About this exercise: Each entry below must be given again word for word, with no pictures.

___ Dataset records

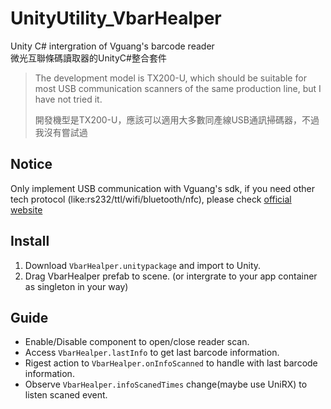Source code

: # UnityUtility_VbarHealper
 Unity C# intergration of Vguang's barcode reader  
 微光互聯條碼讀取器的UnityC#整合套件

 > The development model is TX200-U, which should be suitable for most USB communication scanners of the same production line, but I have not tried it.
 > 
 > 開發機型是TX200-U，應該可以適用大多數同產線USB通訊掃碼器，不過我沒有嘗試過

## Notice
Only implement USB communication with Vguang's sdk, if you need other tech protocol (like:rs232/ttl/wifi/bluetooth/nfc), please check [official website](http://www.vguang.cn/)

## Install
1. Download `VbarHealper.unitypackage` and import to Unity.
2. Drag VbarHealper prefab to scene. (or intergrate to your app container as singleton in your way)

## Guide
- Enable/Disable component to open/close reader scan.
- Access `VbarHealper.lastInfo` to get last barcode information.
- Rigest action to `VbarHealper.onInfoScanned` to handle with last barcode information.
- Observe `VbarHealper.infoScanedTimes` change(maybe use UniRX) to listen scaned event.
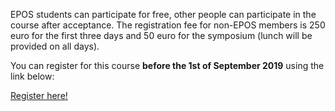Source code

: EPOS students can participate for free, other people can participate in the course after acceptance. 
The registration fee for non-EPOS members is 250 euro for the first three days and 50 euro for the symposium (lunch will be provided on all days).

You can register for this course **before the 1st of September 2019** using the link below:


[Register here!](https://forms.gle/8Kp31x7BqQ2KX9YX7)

______

Solution to this exercise:
Source code

: # UnityUtility_VbarHealper
 Unity C# intergration of Vguang's barcode reader  
 微光互聯條碼讀取器的UnityC#整合套件

 > The development model is TX200-U, which should be suitable for most USB communication scanners of the same production line, but I have not tried it.
 > 
 > 開發機型是TX200-U，應該可以適用大多數同產線USB通訊掃碼器，不過我沒有嘗試過

## Notice
Only implement USB communication with Vguang's sdk, if you need other tech protocol (like:rs232/ttl/wifi/bluetooth/nfc), please check [official website](http://www.vguang.cn/)

## Install
1. Download `VbarHealper.unitypackage` and import to Unity.
2. Drag VbarHealper prefab to scene. (or intergrate to your app container as singleton in your way)

## Guide
- Enable/Disable component to open/close reader scan.
- Access `VbarHealper.lastInfo` to get last barcode information.
- Rigest action to `VbarHealper.onInfoScanned` to handle with last barcode information.
- Observe `VbarHealper.infoScanedTimes` change(maybe use UniRX) to listen scaned event.
Source code

: EPOS students can participate for free, other people can participate in the course after acceptance. 
The registration fee for non-EPOS members is 250 euro for the first three days and 50 euro for the symposium (lunch will be provided on all days).

You can register for this course **before the 1st of September 2019** using the link below:


[Register here!](https://forms.gle/8Kp31x7BqQ2KX9YX7)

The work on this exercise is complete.